__Exercise description__. Whenever a line in the data holds the string "gjenbestillingsprinsipper", pull that line out.

(Saved entries)
------------------------------------

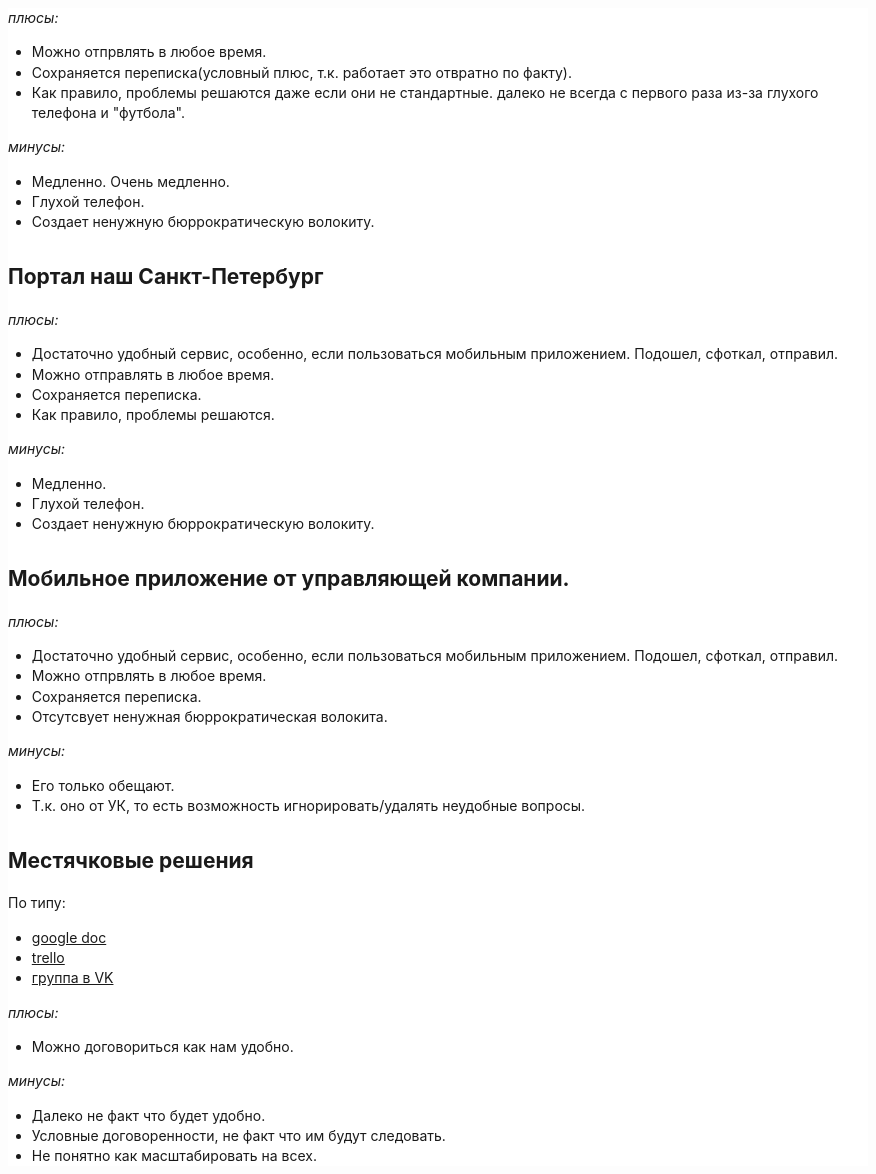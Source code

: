 *плюсы:*
* Можно отпрвлять в любое время.
* Сохраняется переписка(условный плюс, т.к. работает это отвратно по факту).
* Как правило, проблемы решаются даже если они не стандартные. далеко не всегда с первого раза из-за глухого телефона и "футбола".

*минусы:*
* Медленно. Очень медленно.
* Глухой телефон.
* Создает ненужную бюррократическую волокиту.

## Портал наш Санкт-Петербург

*плюсы:*
* Достаточно удобный сервис, особенно, если пользоваться мобильным приложением. Подошел, сфоткал, отправил.
* Можно отправлять в любое время.
* Сохраняется переписка.
* Как правило, проблемы решаются.

*минусы:*
* Медленно.
* Глухой телефон.
* Создает ненужную бюррократическую волокиту.

## Мобильное приложение от управляющей компании.
  
*плюсы:*
* Достаточно удобный сервис, особенно, если пользоваться мобильным приложением. Подошел, сфоткал, отправил.
* Можно отпрвлять в любое время.
* Сохраняется переписка.
* Отсутсвует ненужная бюррократическая волокита.

*минусы:*
* Его только обещают.
* Т.к. оно от УК, то есть возможность игнорировать/удалять неудобные вопросы.

## Местячковые решения

По типу:
* [google doc](https://docs.google.com/spreadsheets)
* [trello](https://trello.com)
* [группа в VK](https://vk.com/)

*плюсы:*
* Можно договориться как нам удобно.

*минусы:*
* Далеко не факт что будет удобно.
* Условные договоренности, не факт что им будут следовать.
* Не понятно как масштабировать на всех. 
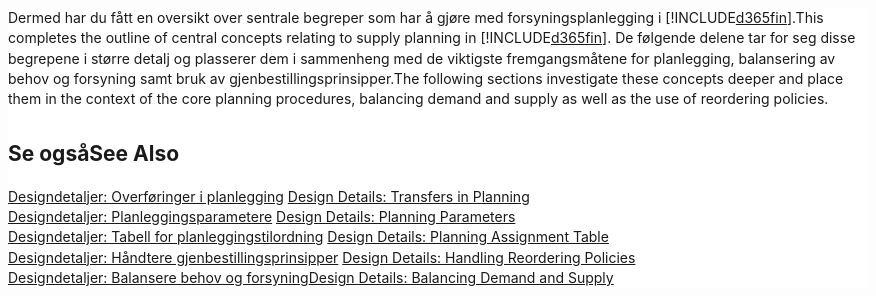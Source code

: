 <span data-ttu-id="91e5a-359">Dermed har du fått en oversikt over sentrale begreper som har å gjøre med forsyningsplanlegging i [!INCLUDE[d365fin](includes/d365fin_md.md)].</span><span class="sxs-lookup"><span data-stu-id="91e5a-359">This completes the outline of central concepts relating to supply planning in [!INCLUDE[d365fin](includes/d365fin_md.md)].</span></span> <span data-ttu-id="91e5a-360">De følgende delene tar for seg disse begrepene i større detalj og plasserer dem i sammenheng med de viktigste fremgangsmåtene for planlegging, balansering av behov og forsyning samt bruk av gjenbestillingsprinsipper.</span><span class="sxs-lookup"><span data-stu-id="91e5a-360">The following sections investigate these concepts deeper and place them in the context of the core planning procedures, balancing demand and supply as well as the use of reordering policies.</span></span>  

## <a name="see-also"></a><span data-ttu-id="91e5a-361">Se også</span><span class="sxs-lookup"><span data-stu-id="91e5a-361">See Also</span></span>  
<span data-ttu-id="91e5a-362">[Designdetaljer: Overføringer i planlegging](design-details-transfers-in-planning.md) </span><span class="sxs-lookup"><span data-stu-id="91e5a-362">[Design Details: Transfers in Planning](design-details-transfers-in-planning.md) </span></span>  
<span data-ttu-id="91e5a-363">[Designdetaljer: Planleggingsparametere](design-details-planning-parameters.md) </span><span class="sxs-lookup"><span data-stu-id="91e5a-363">[Design Details: Planning Parameters](design-details-planning-parameters.md) </span></span>  
<span data-ttu-id="91e5a-364">[Designdetaljer: Tabell for planleggingstilordning](design-details-planning-assignment-table.md) </span><span class="sxs-lookup"><span data-stu-id="91e5a-364">[Design Details: Planning Assignment Table](design-details-planning-assignment-table.md) </span></span>  
<span data-ttu-id="91e5a-365">[Designdetaljer: Håndtere gjenbestillingsprinsipper](design-details-handling-reordering-policies.md) </span><span class="sxs-lookup"><span data-stu-id="91e5a-365">[Design Details: Handling Reordering Policies](design-details-handling-reordering-policies.md) </span></span>  
[<span data-ttu-id="91e5a-366">Designdetaljer: Balansere behov og forsyning</span><span class="sxs-lookup"><span data-stu-id="91e5a-366">Design Details: Balancing Demand and Supply</span></span>](design-details-balancing-demand-and-supply.md)
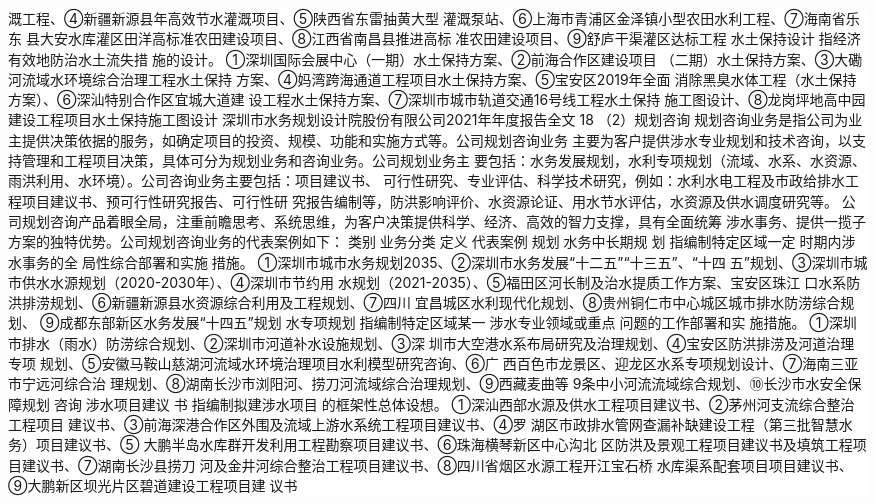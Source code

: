 溉工程、④新疆新源县年高效节水灌溉项目、⑤陕西省东雷抽黄大型
灌溉泵站、⑥上海市青浦区金泽镇小型农田水利工程、⑦海南省乐东
县大安水库灌区田洋高标准农田建设项目、⑧江西省南昌县推进高标
准农田建设项目、⑨舒庐干渠灌区达标工程
水土保持设计
指经济有效地防治水土流失措
施的设计。
①深圳国际会展中心（一期）水土保持方案、②前海合作区建设项目
（二期）水土保持方案、③大磡河流域水环境综合治理工程水土保持
方案、④妈湾跨海通道工程项目水土保持方案、⑤宝安区2019年全面
消除黑臭水体工程（水土保持方案）、⑥深汕特别合作区宜城大道建
设工程水土保持方案、⑦深圳市城市轨道交通16号线工程水土保持
施工图设计、⑧龙岗坪地高中园建设工程项目水土保持施工图设计
深圳市水务规划设计院股份有限公司2021年年度报告全文
18
（2）规划咨询
规划咨询业务是指公司为业主提供决策依据的服务，如确定项目的投资、规模、功能和实施方式等。公司规划咨询业务
主要为客户提供涉水专业规划和技术咨询，以支持管理和工程项目决策，具体可分为规划业务和咨询业务。公司规划业务主
要包括：水务发展规划，水利专项规划（流域、水系、水资源、雨洪利用、水环境）。公司咨询业务主要包括：项目建议书、
可行性研究、专业评估、科学技术研究，例如：水利水电工程及市政给排水工程项目建议书、预可行性研究报告、可行性研
究报告编制等，防洪影响评价、水资源论证、用水节水评估，水资源及供水调度研究等。
公司规划咨询产品着眼全局，注重前瞻思考、系统思维，为客户决策提供科学、经济、高效的智力支撑，具有全面统筹
涉水事务、提供一揽子方案的独特优势。公司规划咨询业务的代表案例如下：
类别
业务分类
定义
代表案例
规划
水务中长期规
划
指编制特定区域一定
时期内涉水事务的全
局性综合部署和实施
措施。
①深圳市城市水务规划2035、②深圳市水务发展“十二五”“十三五”、“十四
五”规划、③深圳市城市供水水源规划（2020-2030年）、④深圳市节约用
水规划（2021-2035）、⑤福田区河长制及治水提质工作方案、宝安区珠江
口水系防洪排涝规划、⑥新疆新源县水资源综合利用及工程规划、⑦四川
宜昌城区水利现代化规划、⑧贵州铜仁市中心城区城市排水防涝综合规划、
⑨成都东部新区水务发展“十四五”规划
水专项规划
指编制特定区域某一
涉水专业领域或重点
问题的工作部署和实
施措施。
①深圳市排水（雨水）防涝综合规划、②深圳市河道补水设施规划、③深
圳市大空港水系布局研究及治理规划、④宝安区防洪排涝及河道治理专项
规划、⑤安徽马鞍山慈湖河流域水环境治理项目水利模型研究咨询、⑥广
西百色市龙景区、迎龙区水系专项规划设计、⑦海南三亚市宁远河综合治
理规划、⑧湖南长沙市浏阳河、捞刀河流域综合治理规划、⑨西藏麦曲等
9条中小河流流域综合规划、⑩长沙市水安全保障规划
咨询
涉水项目建议
书
指编制拟建涉水项目
的框架性总体设想。
①深汕西部水源及供水工程项目建议书、②茅州河支流综合整治工程项目
建议书、③前海深港合作区外围及流域上游水系统工程项目建议书、④罗
湖区市政排水管网查漏补缺建设工程（第三批智慧水务）项目建议书、⑤
大鹏半岛水库群开发利用工程勘察项目建议书、⑥珠海横琴新区中心沟北
区防洪及景观工程项目建议书及填筑工程项目建议书、⑦湖南长沙县捞刀
河及金井河综合整治工程项目建议书、⑧四川省烟区水源工程开江宝石桥
水库渠系配套项目项目建议书、⑨大鹏新区坝光片区碧道建设工程项目建
议书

------------------------------------

__Result for this task__.
: <span data-ttu-id="91e5a-359">Dermed har du fått en oversikt over sentrale begreper som har å gjøre med forsyningsplanlegging i [!INCLUDE[d365fin](includes/d365fin_md.md)].</span><span class="sxs-lookup"><span data-stu-id="91e5a-359">This completes the outline of central concepts relating to supply planning in [!INCLUDE[d365fin](includes/d365fin_md.md)].</span></span> <span data-ttu-id="91e5a-360">De følgende delene tar for seg disse begrepene i større detalj og plasserer dem i sammenheng med de viktigste fremgangsmåtene for planlegging, balansering av behov og forsyning samt bruk av gjenbestillingsprinsipper.</span><span class="sxs-lookup"><span data-stu-id="91e5a-360">The following sections investigate these concepts deeper and place them in the context of the core planning procedures, balancing demand and supply as well as the use of reordering policies.</span></span>  
<span data-ttu-id="91e5a-365">[Designdetaljer: Håndtere gjenbestillingsprinsipper](design-details-handling-reordering-policies.md) </span><span class="sxs-lookup"><span data-stu-id="91e5a-365">[Design Details: Handling Reordering Policies](design-details-handling-reordering-policies.md) </span></span>  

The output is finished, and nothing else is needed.